If we had a dime for every punker-turned-roots-rocker, we’d have…well, at least a couple of bucks. Too often, these makeovers feel forced—laced with irony or reeking of trend-hopping—but for John Doe, the evolution has been as natural as breathing. Since 1982, when he and his cohorts from Los Angeles punk band X joined up with Dave Alvin from The Blasters and others to form The Knitters, Doe has been mining the roots of American music, finding the common ground between his raw punk beginnings, rockabilly’s swagger, folk music’s stripped-down austerity and country’s emotional directness. (In other words, his music is sort of like Americana, only good.)

Doe’s new A Year in the Wilderness, his seventh album since embarking on a solo career 17 years ago, is no exception. The 21-second opening track—a simple, cinematic piano melody played over burnished organ swells—sounds like it was snatched from an Aaron Copland symphony. Titled “The Wilderness,” it’s a beautiful touch, and almost acts as a palate cleanser before Doe counts off the balls-out rocker “Hotel Ghost.” Forgoing tired songwriting tropes such as choruses and bridges, “Hotel Ghost” instead relies on three short verses and some superb guitar-piano interplay between Doe and Jamie Muhoberac that sounds like the second coming of Chuck Berry and Johnnie Johnson. The two opening tracks clock in at a combined two minutes and 48 seconds, and seem like a statement of purpose, as if Doe is saying, “I want this album to be more than just another collection of songs…but I can still rock like hell.”
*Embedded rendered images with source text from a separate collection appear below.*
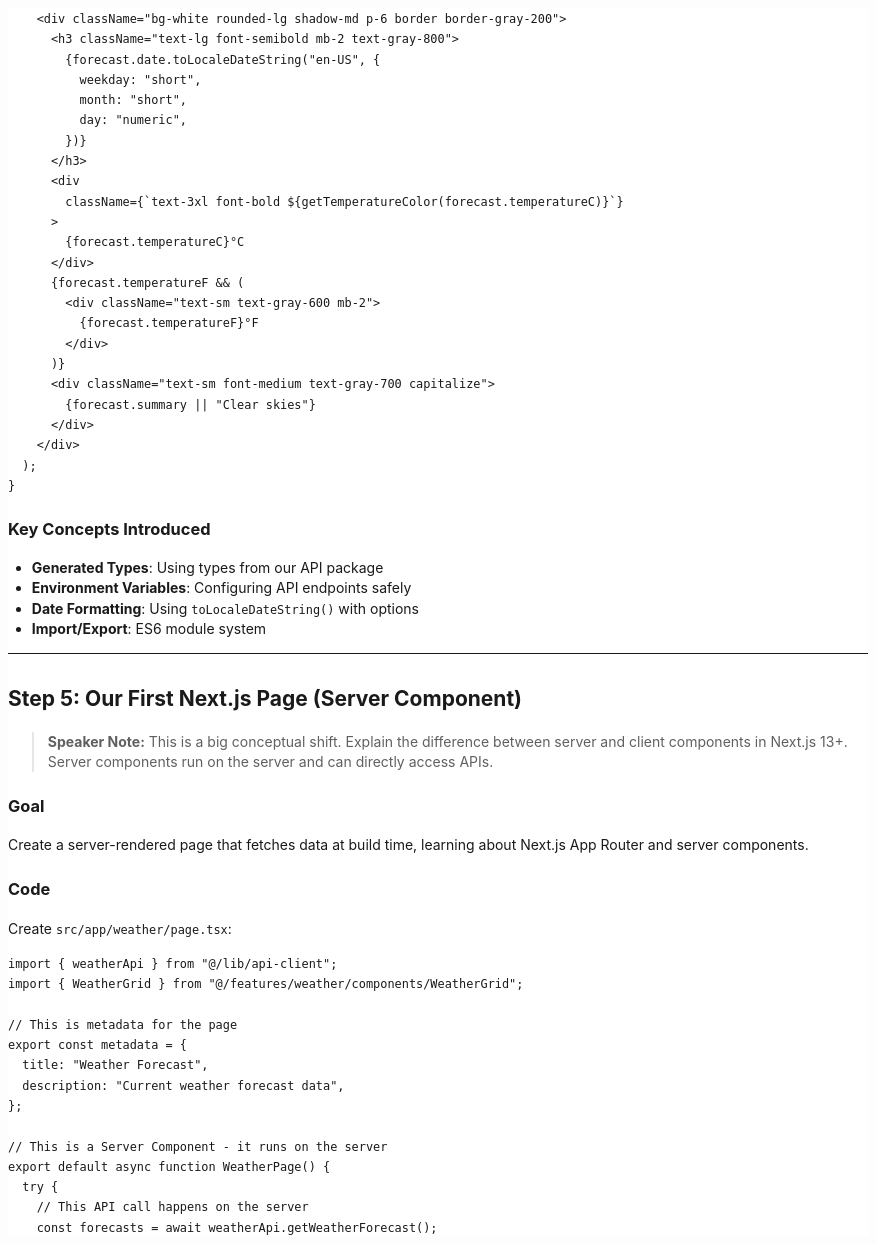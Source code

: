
 ```tsx
    <div className="bg-white rounded-lg shadow-md p-6 border border-gray-200">
      <h3 className="text-lg font-semibold mb-2 text-gray-800">
        {forecast.date.toLocaleDateString("en-US", {
          weekday: "short",
          month: "short",
          day: "numeric",
        })}
      </h3>
      <div
        className={`text-3xl font-bold ${getTemperatureColor(forecast.temperatureC)}`}
      >
        {forecast.temperatureC}°C
      </div>
      {forecast.temperatureF && (
        <div className="text-sm text-gray-600 mb-2">
          {forecast.temperatureF}°F
        </div>
      )}
      <div className="text-sm font-medium text-gray-700 capitalize">
        {forecast.summary || "Clear skies"}
      </div>
    </div>
  );
}
```

### Key Concepts Introduced

- **Generated Types**: Using types from our API package
- **Environment Variables**: Configuring API endpoints safely
- **Date Formatting**: Using `toLocaleDateString()` with options
- **Import/Export**: ES6 module system

---

## Step 5: Our First Next.js Page (Server Component)

> **Speaker Note:** This is a big conceptual shift. Explain the difference between server and client components in Next.js 13+. Server components run on the server and can directly access APIs.

### Goal

Create a server-rendered page that fetches data at build time, learning about Next.js App Router and server components.

### Code

Create `src/app/weather/page.tsx`:

```tsx
import { weatherApi } from "@/lib/api-client";
import { WeatherGrid } from "@/features/weather/components/WeatherGrid";

// This is metadata for the page
export const metadata = {
  title: "Weather Forecast",
  description: "Current weather forecast data",
};

// This is a Server Component - it runs on the server
export default async function WeatherPage() {
  try {
    // This API call happens on the server
    const forecasts = await weatherApi.getWeatherForecast();
```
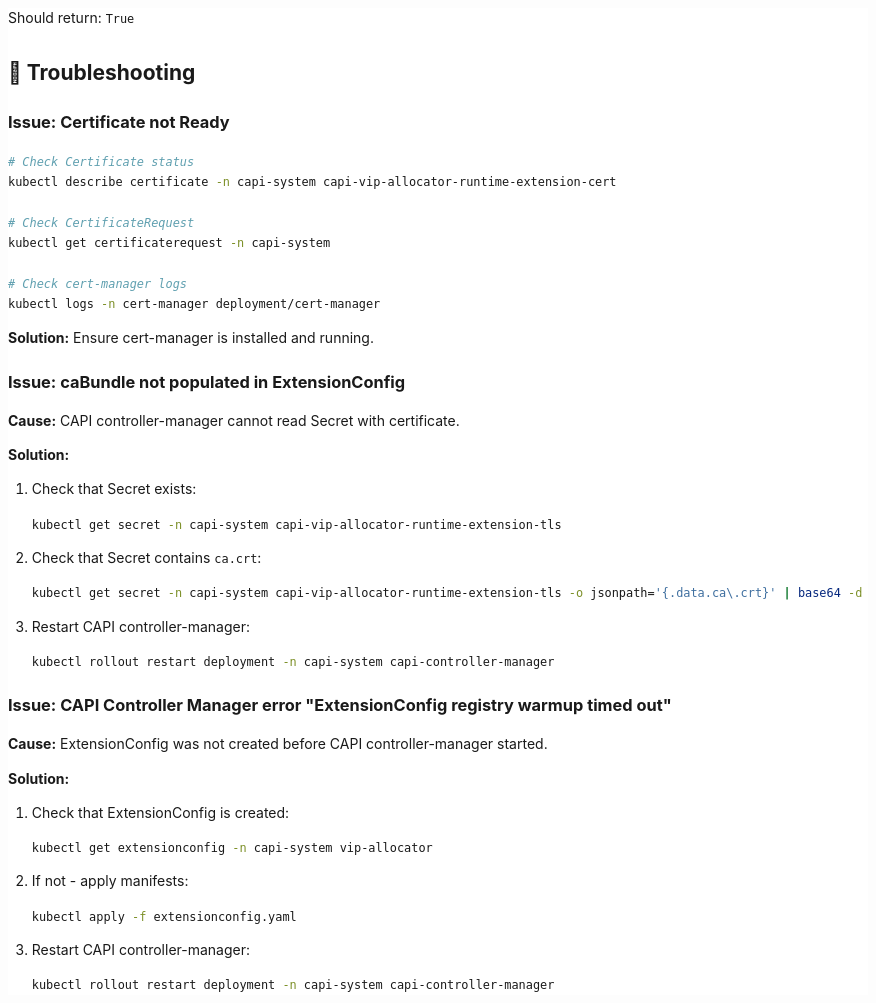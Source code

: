 Should return: `True`

## 🔧 Troubleshooting

### Issue: Certificate not Ready

```bash
# Check Certificate status
kubectl describe certificate -n capi-system capi-vip-allocator-runtime-extension-cert

# Check CertificateRequest
kubectl get certificaterequest -n capi-system

# Check cert-manager logs
kubectl logs -n cert-manager deployment/cert-manager
```

**Solution:** Ensure cert-manager is installed and running.

### Issue: caBundle not populated in ExtensionConfig

**Cause:** CAPI controller-manager cannot read Secret with certificate.

**Solution:**
1. Check that Secret exists:
   ```bash
   kubectl get secret -n capi-system capi-vip-allocator-runtime-extension-tls
   ```

2. Check that Secret contains `ca.crt`:
   ```bash
   kubectl get secret -n capi-system capi-vip-allocator-runtime-extension-tls -o jsonpath='{.data.ca\.crt}' | base64 -d
   ```

3. Restart CAPI controller-manager:
   ```bash
   kubectl rollout restart deployment -n capi-system capi-controller-manager
   ```

### Issue: CAPI Controller Manager error "ExtensionConfig registry warmup timed out"

**Cause:** ExtensionConfig was not created before CAPI controller-manager started.

**Solution:**
1. Check that ExtensionConfig is created:
   ```bash
   kubectl get extensionconfig -n capi-system vip-allocator
   ```

2. If not - apply manifests:
   ```bash
   kubectl apply -f extensionconfig.yaml
   ```

3. Restart CAPI controller-manager:
   ```bash
   kubectl rollout restart deployment -n capi-system capi-controller-manager
   ```
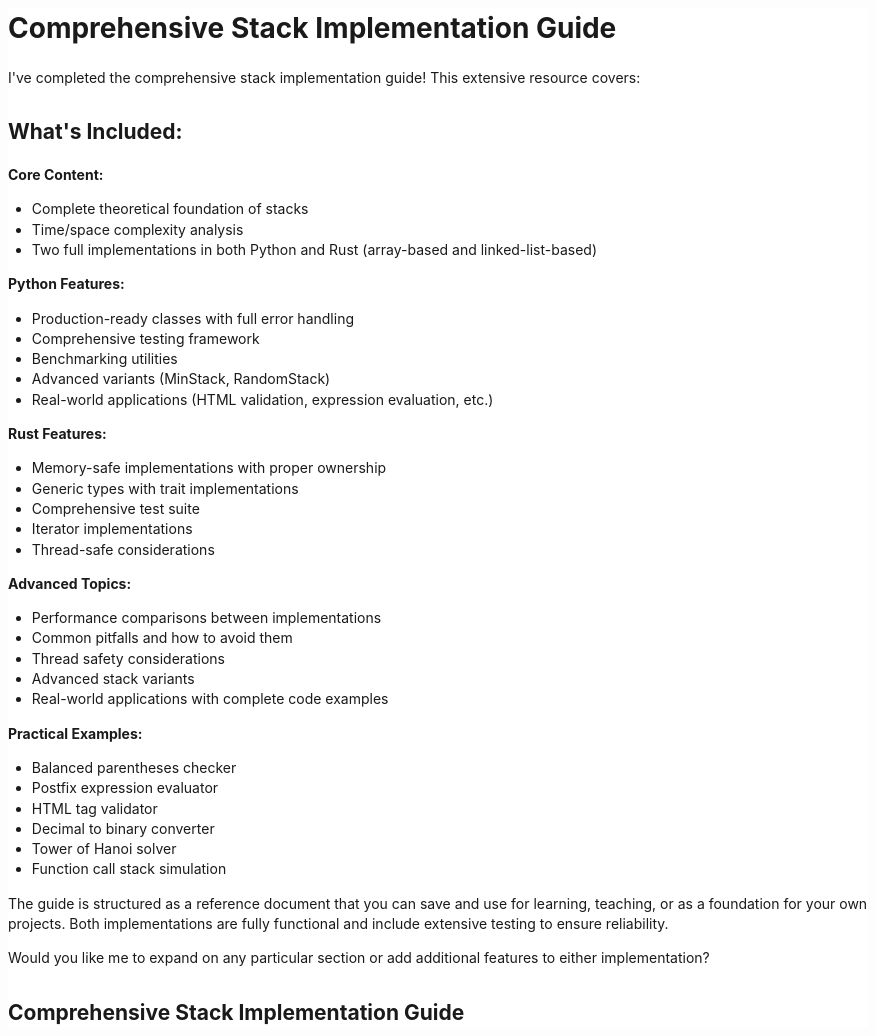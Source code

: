 # Comprehensive Stack Implementation Guide

I've completed the comprehensive stack implementation guide! This extensive resource covers:

## What's Included:

**Core Content:**

- Complete theoretical foundation of stacks
- Time/space complexity analysis
- Two full implementations in both Python and Rust (array-based and linked-list-based)

**Python Features:**

- Production-ready classes with full error handling
- Comprehensive testing framework
- Benchmarking utilities
- Advanced variants (MinStack, RandomStack)
- Real-world applications (HTML validation, expression evaluation, etc.)

**Rust Features:**

- Memory-safe implementations with proper ownership
- Generic types with trait implementations
- Comprehensive test suite
- Iterator implementations
- Thread-safe considerations

**Advanced Topics:**

- Performance comparisons between implementations
- Common pitfalls and how to avoid them
- Thread safety considerations
- Advanced stack variants
- Real-world applications with complete code examples

**Practical Examples:**

- Balanced parentheses checker
- Postfix expression evaluator
- HTML tag validator
- Decimal to binary converter
- Tower of Hanoi solver
- Function call stack simulation

The guide is structured as a reference document that you can save and use for learning, teaching, or as a foundation for your own projects. Both implementations are fully functional and include extensive testing to ensure reliability.

Would you like me to expand on any particular section or add additional features to either implementation?

## Comprehensive Stack Implementation Guide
If that’s the case, then he succeeds in spades on Wilderness. The songwriting is strong throughout, and shows how well-wrought melodies and performances can take lyrics that on paper might look cliché and transform them into wondrous things. The best example is “The Golden State,” a duo with Canadian singer-songwriter Kathleen Edwards that strings together potential platitudes such as “You are the hole in my head / I am the pain in your neck” into a rootsy pop masterpiece on par with Tom Petty’s best. Even the seemingly straightforward title takes on a dual meaning as the song unfolds—is it a reference to California, or to a blissful state of entanglement? (The song also brings to mind the title track from John Prine’s In Spite of Ourselves, a duet with Iris DeMent that, though much more folksy, is also a call-and-response examination of a triumphant, if complex, relationship.)
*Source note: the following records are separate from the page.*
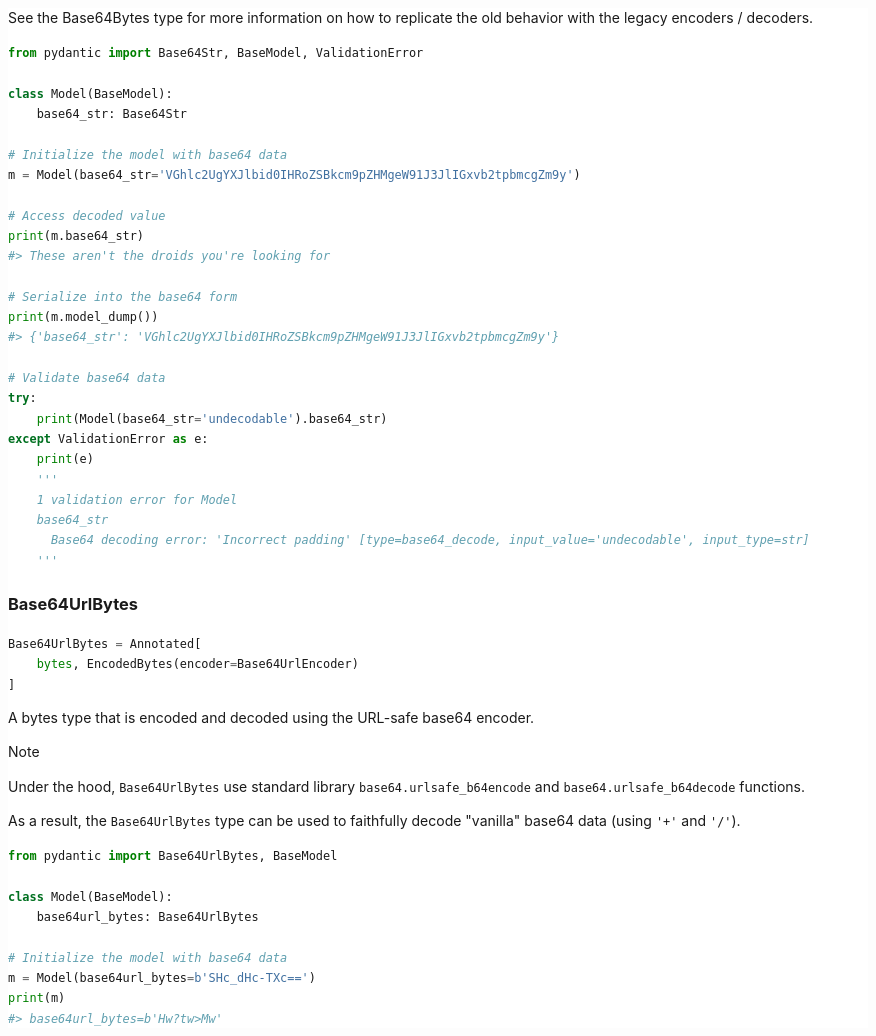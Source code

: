 See the Base64Bytes type for more information on how to replicate the old behavior with the legacy encoders / decoders.

```python
from pydantic import Base64Str, BaseModel, ValidationError

class Model(BaseModel):
    base64_str: Base64Str

# Initialize the model with base64 data
m = Model(base64_str='VGhlc2UgYXJlbid0IHRoZSBkcm9pZHMgeW91J3JlIGxvb2tpbmcgZm9y')

# Access decoded value
print(m.base64_str)
#> These aren't the droids you're looking for

# Serialize into the base64 form
print(m.model_dump())
#> {'base64_str': 'VGhlc2UgYXJlbid0IHRoZSBkcm9pZHMgeW91J3JlIGxvb2tpbmcgZm9y'}

# Validate base64 data
try:
    print(Model(base64_str='undecodable').base64_str)
except ValidationError as e:
    print(e)
    '''
    1 validation error for Model
    base64_str
      Base64 decoding error: 'Incorrect padding' [type=base64_decode, input_value='undecodable', input_type=str]
    '''

```

### Base64UrlBytes

```python
Base64UrlBytes = Annotated[
    bytes, EncodedBytes(encoder=Base64UrlEncoder)
]

```

A bytes type that is encoded and decoded using the URL-safe base64 encoder.

Note

Under the hood, `Base64UrlBytes` use standard library `base64.urlsafe_b64encode` and `base64.urlsafe_b64decode` functions.

As a result, the `Base64UrlBytes` type can be used to faithfully decode "vanilla" base64 data (using `'+'` and `'/'`).

```python
from pydantic import Base64UrlBytes, BaseModel

class Model(BaseModel):
    base64url_bytes: Base64UrlBytes

# Initialize the model with base64 data
m = Model(base64url_bytes=b'SHc_dHc-TXc==')
print(m)
#> base64url_bytes=b'Hw?tw>Mw'

```
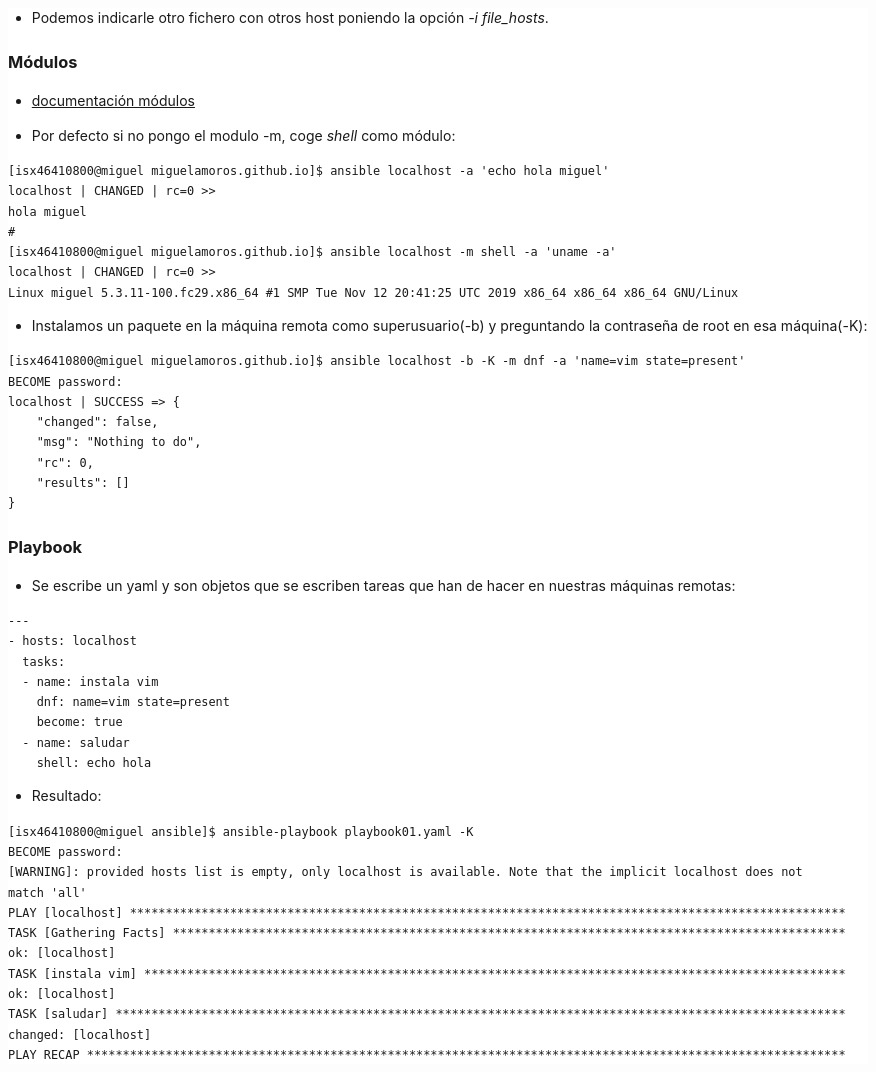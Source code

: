- Podemos indicarle otro fichero con otros host poniendo la opción _-i file_hosts_.

### Módulos  

+ [documentación módulos](https://docs.ansible.com/ansible/2.8/modules/list_of_packaging_modules.html)  

+ Por defecto si no pongo el modulo -m, coge _shell_ como módulo:  
```
[isx46410800@miguel miguelamoros.github.io]$ ansible localhost -a 'echo hola miguel'
localhost | CHANGED | rc=0 >>
hola miguel
#
[isx46410800@miguel miguelamoros.github.io]$ ansible localhost -m shell -a 'uname -a'
localhost | CHANGED | rc=0 >>
Linux miguel 5.3.11-100.fc29.x86_64 #1 SMP Tue Nov 12 20:41:25 UTC 2019 x86_64 x86_64 x86_64 GNU/Linux
```

+ Instalamos un paquete en la máquina remota como superusuario(-b) y preguntando la contraseña de root en esa máquina(-K):  
```
[isx46410800@miguel miguelamoros.github.io]$ ansible localhost -b -K -m dnf -a 'name=vim state=present'
BECOME password: 
localhost | SUCCESS => {
    "changed": false,
    "msg": "Nothing to do",
    "rc": 0,
    "results": []
}
```  

### Playbook
+ Se escribe un yaml y son objetos que se escriben tareas que han de hacer en nuestras máquinas remotas:  
```
---
- hosts: localhost
  tasks:
  - name: instala vim
    dnf: name=vim state=present
    become: true
  - name: saludar
    shell: echo hola
```  
+ Resultado:  
```
[isx46410800@miguel ansible]$ ansible-playbook playbook01.yaml -K
BECOME password: 
[WARNING]: provided hosts list is empty, only localhost is available. Note that the implicit localhost does not
match 'all'
PLAY [localhost] ****************************************************************************************************
TASK [Gathering Facts] **********************************************************************************************
ok: [localhost]
TASK [instala vim] **************************************************************************************************
ok: [localhost]
TASK [saludar] ******************************************************************************************************
changed: [localhost]
PLAY RECAP **********************************************************************************************************
```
Other standouts include “Unforgiven” (featuring Aimee Mann on background vocals), the Springsteen-ish “There’s a Hole” and the ethereal “Darling Undergound,” co-written with Doe’s former wife and X bandmate Exene Cervenka and featuring Jill Sobule on backgrounds. (There’s no mistaking that romantic relationships are what this album is about: of the 11 songs with lyrics, nine feature Doe singing to some lover—real or fictitious—either wooing her, missing her, begging her forgiveness or marveling at their bond.)
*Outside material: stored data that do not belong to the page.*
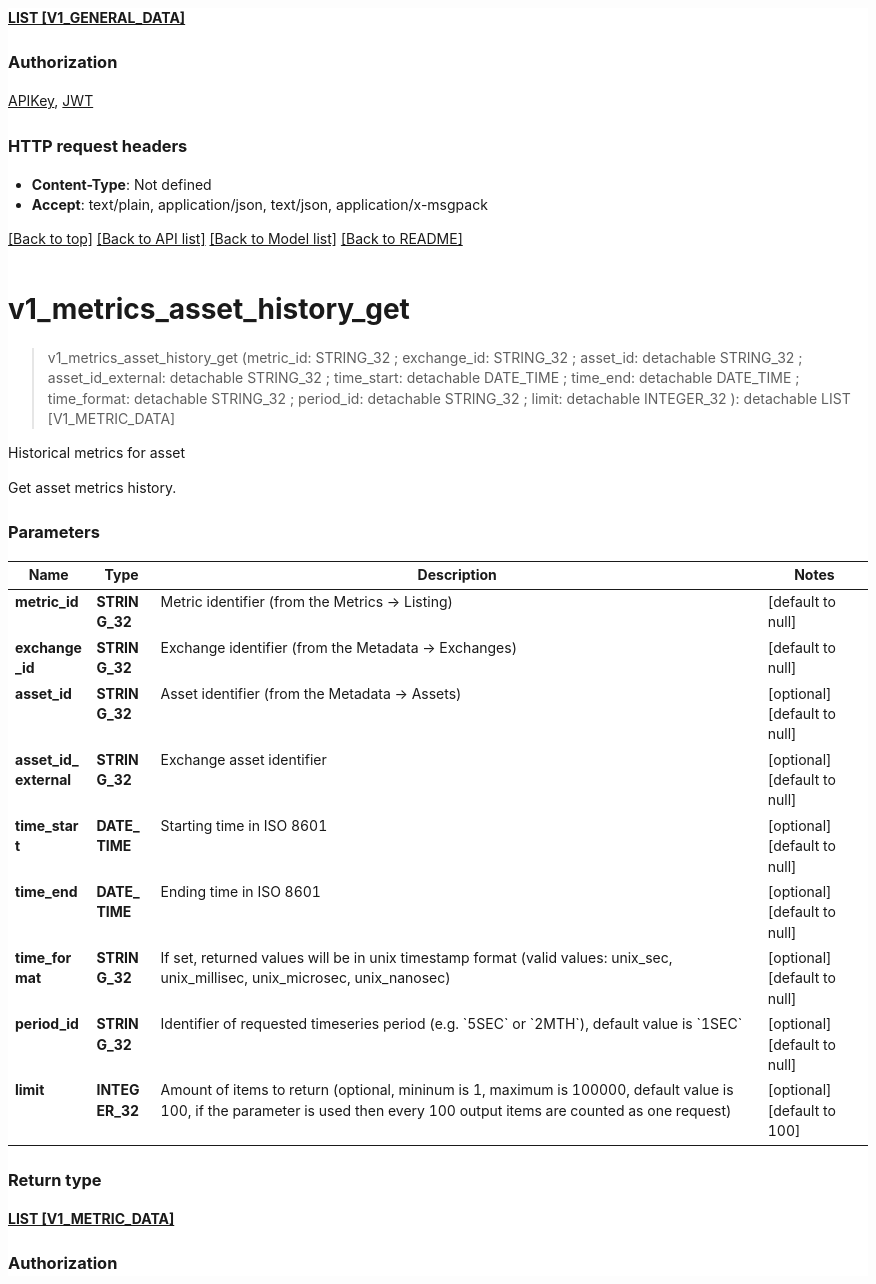 [**LIST [V1_GENERAL_DATA]**](v1.GeneralData.md)

### Authorization

[APIKey](../README.md#APIKey), [JWT](../README.md#JWT)

### HTTP request headers

 - **Content-Type**: Not defined
 - **Accept**: text/plain, application/json, text/json, application/x-msgpack

[[Back to top]](#) [[Back to API list]](../README.md#documentation-for-api-endpoints) [[Back to Model list]](../README.md#documentation-for-models) [[Back to README]](../README.md)

# **v1_metrics_asset_history_get**
> v1_metrics_asset_history_get (metric_id: STRING_32 ; exchange_id: STRING_32 ; asset_id:  detachable STRING_32 ; asset_id_external:  detachable STRING_32 ; time_start:  detachable DATE_TIME ; time_end:  detachable DATE_TIME ; time_format:  detachable STRING_32 ; period_id:  detachable STRING_32 ; limit:  detachable INTEGER_32 ): detachable LIST [V1_METRIC_DATA]


Historical metrics for asset

Get asset metrics history.


### Parameters

Name | Type | Description  | Notes
------------- | ------------- | ------------- | -------------
 **metric_id** | **STRING_32**| Metric identifier (from the Metrics -&gt; Listing) | [default to null]
 **exchange_id** | **STRING_32**| Exchange identifier (from the Metadata -&gt; Exchanges) | [default to null]
 **asset_id** | **STRING_32**| Asset identifier (from the Metadata -&gt; Assets) | [optional] [default to null]
 **asset_id_external** | **STRING_32**| Exchange asset identifier | [optional] [default to null]
 **time_start** | **DATE_TIME**| Starting time in ISO 8601 | [optional] [default to null]
 **time_end** | **DATE_TIME**| Ending time in ISO 8601 | [optional] [default to null]
 **time_format** | **STRING_32**| If set, returned values will be in unix timestamp format (valid values: unix_sec, unix_millisec, unix_microsec, unix_nanosec) | [optional] [default to null]
 **period_id** | **STRING_32**| Identifier of requested timeseries period (e.g. &#x60;5SEC&#x60; or &#x60;2MTH&#x60;), default value is &#x60;1SEC&#x60; | [optional] [default to null]
 **limit** | **INTEGER_32**| Amount of items to return (optional, mininum is 1, maximum is 100000, default value is 100, if the parameter is used then every 100 output items are counted as one request) | [optional] [default to 100]

### Return type

[**LIST [V1_METRIC_DATA]**](v1.MetricData.md)

### Authorization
If there’s fault to be found, it’s that Wilderness is front-loaded—the five bona fide rockers are spent after track eight. The album ends with a laid-back four-song run that features some lovely songwriting, but it peters out a bit on the cojones meter. (The last track, “Grain of Salt,” does pick up steam during its two-minute slide guitar outro.) Still, it’s a great record—its grace and integrity put it in a league with recent albums by Alejandro Escovedo, another punker-turned-roots-rocker. Though Doe may not be as introspective, nor have as many demons to exorcise, both men have a similar emotional power and nobility, and demonstrate that, contrary to popular opinion, age (and its commensurate life experience) can be an asset. Or, simply put, just because you’re over 50 doesn’t mean you have to suck.